■ **EXERCISE DIRECTIONS**
Find where "Stailey | Alfrede Stailey |" occurs in the data below, and retype that line and every later line exactly.

(Source texts of formatted documents)
========
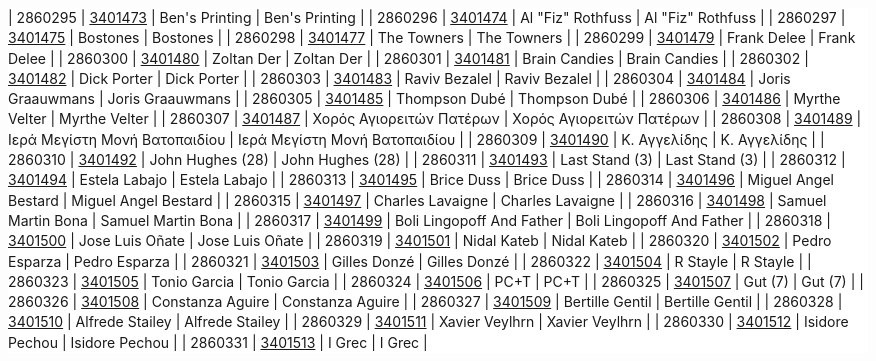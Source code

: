 | 2860295 | [3401473](https://www.discogs.com/artist/3401473) | Ben's Printing | Ben's Printing |
| 2860296 | [3401474](https://www.discogs.com/artist/3401474) | Al "Fiz" Rothfuss | Al "Fiz" Rothfuss |
| 2860297 | [3401475](https://www.discogs.com/artist/3401475) | Bostones | Bostones |
| 2860298 | [3401477](https://www.discogs.com/artist/3401477) | The Towners | The Towners |
| 2860299 | [3401479](https://www.discogs.com/artist/3401479) | Frank Delee | Frank Delee |
| 2860300 | [3401480](https://www.discogs.com/artist/3401480) | Zoltan Der | Zoltan Der |
| 2860301 | [3401481](https://www.discogs.com/artist/3401481) | Brain Candies | Brain Candies |
| 2860302 | [3401482](https://www.discogs.com/artist/3401482) | Dick Porter | Dick Porter |
| 2860303 | [3401483](https://www.discogs.com/artist/3401483) | Raviv Bezalel | Raviv Bezalel |
| 2860304 | [3401484](https://www.discogs.com/artist/3401484) | Joris Graauwmans | Joris Graauwmans |
| 2860305 | [3401485](https://www.discogs.com/artist/3401485) | Thompson Dubé | Thompson Dubé |
| 2860306 | [3401486](https://www.discogs.com/artist/3401486) | Myrthe Velter | Myrthe Velter |
| 2860307 | [3401487](https://www.discogs.com/artist/3401487) | Χορός Αγιορειτών Πατέρων | Χορός Αγιορειτών Πατέρων |
| 2860308 | [3401489](https://www.discogs.com/artist/3401489) | Ιερά Μεγίστη Μονή Βατοπαιδίου | Ιερά Μεγίστη Μονή Βατοπαιδίου |
| 2860309 | [3401490](https://www.discogs.com/artist/3401490) | Κ. Αγγελίδης | Κ. Αγγελίδης |
| 2860310 | [3401492](https://www.discogs.com/artist/3401492) | John Hughes (28) | John Hughes (28) |
| 2860311 | [3401493](https://www.discogs.com/artist/3401493) | Last Stand (3) | Last Stand (3) |
| 2860312 | [3401494](https://www.discogs.com/artist/3401494) | Estela Labajo | Estela Labajo |
| 2860313 | [3401495](https://www.discogs.com/artist/3401495) | Brice Duss | Brice Duss |
| 2860314 | [3401496](https://www.discogs.com/artist/3401496) | Miguel Angel Bestard | Miguel Angel Bestard |
| 2860315 | [3401497](https://www.discogs.com/artist/3401497) | Charles Lavaigne | Charles Lavaigne |
| 2860316 | [3401498](https://www.discogs.com/artist/3401498) | Samuel Martin Bona | Samuel Martin Bona |
| 2860317 | [3401499](https://www.discogs.com/artist/3401499) | Boli Lingopoff And Father | Boli Lingopoff And Father |
| 2860318 | [3401500](https://www.discogs.com/artist/3401500) | Jose Luis Oñate | Jose Luis Oñate |
| 2860319 | [3401501](https://www.discogs.com/artist/3401501) | Nidal Kateb | Nidal Kateb |
| 2860320 | [3401502](https://www.discogs.com/artist/3401502) | Pedro Esparza | Pedro Esparza |
| 2860321 | [3401503](https://www.discogs.com/artist/3401503) | Gilles Donzé | Gilles Donzé |
| 2860322 | [3401504](https://www.discogs.com/artist/3401504) | R Stayle | R Stayle |
| 2860323 | [3401505](https://www.discogs.com/artist/3401505) | Tonio Garcia | Tonio Garcia |
| 2860324 | [3401506](https://www.discogs.com/artist/3401506) | PC+T | PC+T |
| 2860325 | [3401507](https://www.discogs.com/artist/3401507) | Gut (7) | Gut (7) |
| 2860326 | [3401508](https://www.discogs.com/artist/3401508) | Constanza Aguire | Constanza Aguire |
| 2860327 | [3401509](https://www.discogs.com/artist/3401509) | Bertille Gentil | Bertille Gentil |
| 2860328 | [3401510](https://www.discogs.com/artist/3401510) | Alfrede Stailey | Alfrede Stailey |
| 2860329 | [3401511](https://www.discogs.com/artist/3401511) | Xavier Veylhrn | Xavier Veylhrn |
| 2860330 | [3401512](https://www.discogs.com/artist/3401512) | Isidore Pechou | Isidore Pechou |
| 2860331 | [3401513](https://www.discogs.com/artist/3401513) | I Grec | I Grec |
========
■ **SOLUTION TO THIS EXERCISE**
| 2860328 | [3401510](https://www.discogs.com/artist/3401510) | Alfrede Stailey | Alfrede Stailey |
| 2860329 | [3401511](https://www.discogs.com/artist/3401511) | Xavier Veylhrn | Xavier Veylhrn |
| 2860330 | [3401512](https://www.discogs.com/artist/3401512) | Isidore Pechou | Isidore Pechou |
| 2860331 | [3401513](https://www.discogs.com/artist/3401513) | I Grec | I Grec |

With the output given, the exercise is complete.